J’ai consulté cet épisode dans les aggadoth du Talmud de Babylone, où l’on précise : « Le prêtre de service remarqua une dalle qui n’était pas au même niveau que les autres ; il alla en informer ses compagnons, mais il mourut subitement, avant d’avoir pu achever ce qu’il avait à dire. » Le rédacteur de ce passage ajoute mystérieusement : « C’est ainsi qu’on sut avec certitude que l’Arche avait été cachée là. »

L’Arche est donc cachée dans une cavité creusée sous le temple, à un emplacement que signale, précisément, la dalle un peu plus haute que les autres.

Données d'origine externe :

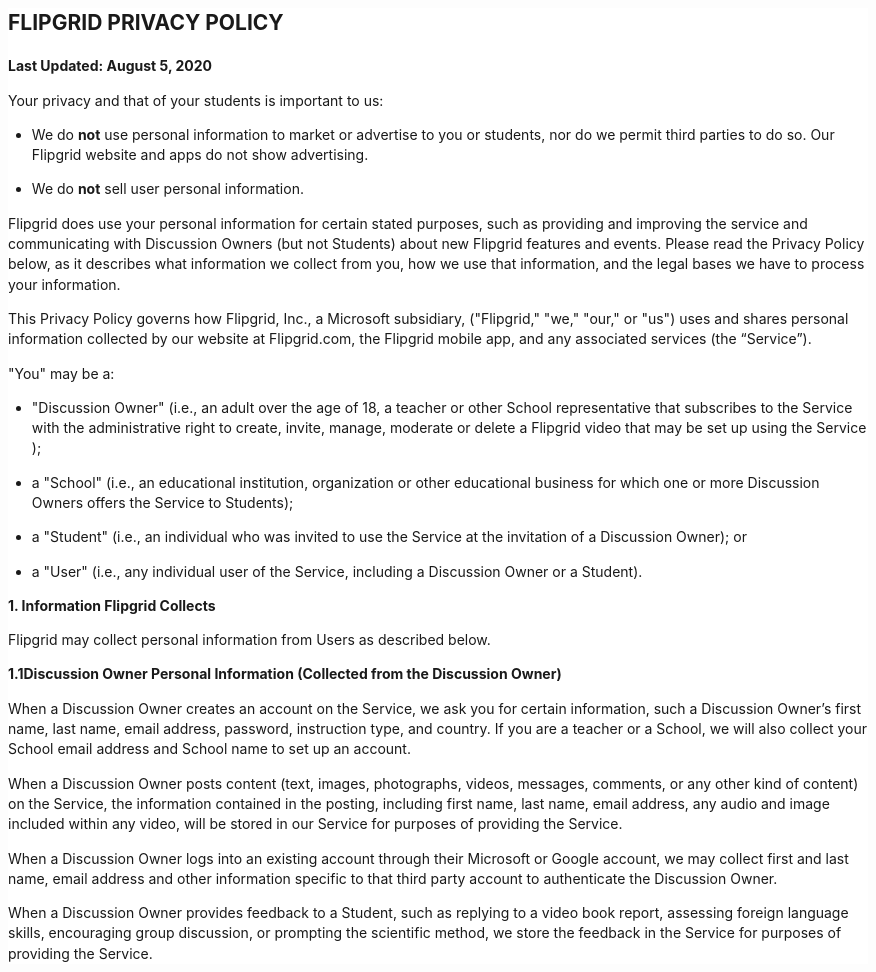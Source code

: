 FLIPGRID PRIVACY POLICY
-----------------------

**Last Updated: August 5, 2020**

Your privacy and that of your students is important to us:

*   We do **not** use personal information to market or advertise to you or students, nor do we permit third parties to do so. Our Flipgrid website and apps do not show advertising.
    
*   We do **not** sell user personal information.
    

Flipgrid does use your personal information for certain stated purposes, such as providing and improving the service and communicating with Discussion Owners (but not Students) about new Flipgrid features and events. Please read the Privacy Policy below, as it describes what information we collect from you, how we use that information, and the legal bases we have to process your information.

This Privacy Policy governs how Flipgrid, Inc., a Microsoft subsidiary, ("Flipgrid," "we," "our," or "us") uses and shares personal information collected by our website at Flipgrid.com, the Flipgrid mobile app, and any associated services (the “Service”).

"You" may be a:

*   "Discussion Owner" (i.e., an adult over the age of 18, a teacher or other School representative that subscribes to the Service with the administrative right to create, invite, manage, moderate or delete a Flipgrid video that may be set up using the Service );
    
*   a "School" (i.e., an educational institution, organization or other educational business for which one or more Discussion Owners offers the Service to Students);
    

*   a "Student" (i.e., an individual who was invited to use the Service at the invitation of a Discussion Owner); or
    
*   a "User" (i.e., any individual user of the Service, including a Discussion Owner or a Student).
    

**1\. Information Flipgrid Collects**

Flipgrid may collect personal information from Users as described below.

**1.1Discussion Owner Personal Information (Collected from the Discussion Owner)**

When a Discussion Owner creates an account on the Service, we ask you for certain information, such a Discussion Owner’s first name, last name, email address, password, instruction type, and country. If you are a teacher or a School, we will also collect your School email address and School name to set up an account.

When a Discussion Owner posts content (text, images, photographs, videos, messages, comments, or any other kind of content) on the Service, the information contained in the posting, including first name, last name, email address, any audio and image included within any video, will be stored in our Service for purposes of providing the Service.

When a Discussion Owner logs into an existing account through their Microsoft or Google account, we may collect first and last name, email address and other information specific to that third party account to authenticate the Discussion Owner.

When a Discussion Owner provides feedback to a Student, such as replying to a video book report, assessing foreign language skills, encouraging group discussion, or prompting the scientific method, we store the feedback in the Service for purposes of providing the Service.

Remplace le mot « Arche » par « Temps retrouvé », et tu seras transporté chez Proust, justement sur le dallage inégal de l’hôtel de Guermantes, relayé par le souvenir de celui de la basilique Saint-Marc jadis, quand se produit la réminiscence qui ouvre au narrateur proustien les portes de la littérature en lui donnant l’idée de son œuvre.

Cependant, arrivé là, il éprouve deux sentiments contradictoires : d’une part, la conviction qu’il accède soudain à la vie éternelle ; et de l’autre, la conscience qu’il peut mourir d’un jour à l’autre, sans avoir eu le temps d’accomplir son œuvre.

« Il mourut subitement, avant d’avoir pu achever ce qu’il avait à dire. C’est ainsi qu’on sut avec certitude que l’Arche avait été cachée là. » À ce mystère dans le Talmud, répond le commentaire de Proust dans la Recherche, c’est-à-dire précisément les deux sentiments contradictoires éprouvés pourtant par la même personne.

Il y a beaucoup à dire sur la présence du Talmud dans la Recherche, comme d’ailleurs il y a beaucoup à dire sur la présence du Talmud dans ta propre œuvre, mon cher Pascal. Question qui en appelle forcément une autre, de mon point de vue : « Comment l’as-tu éprouvée, toi, cette vocation, comprise elle-même contradictoirement entre ce qui relève de l’étude, d’un côté, et de la littérature, de l’autre ? »

J’espère que nous aurons bientôt l’occasion d’en parler de vive voix.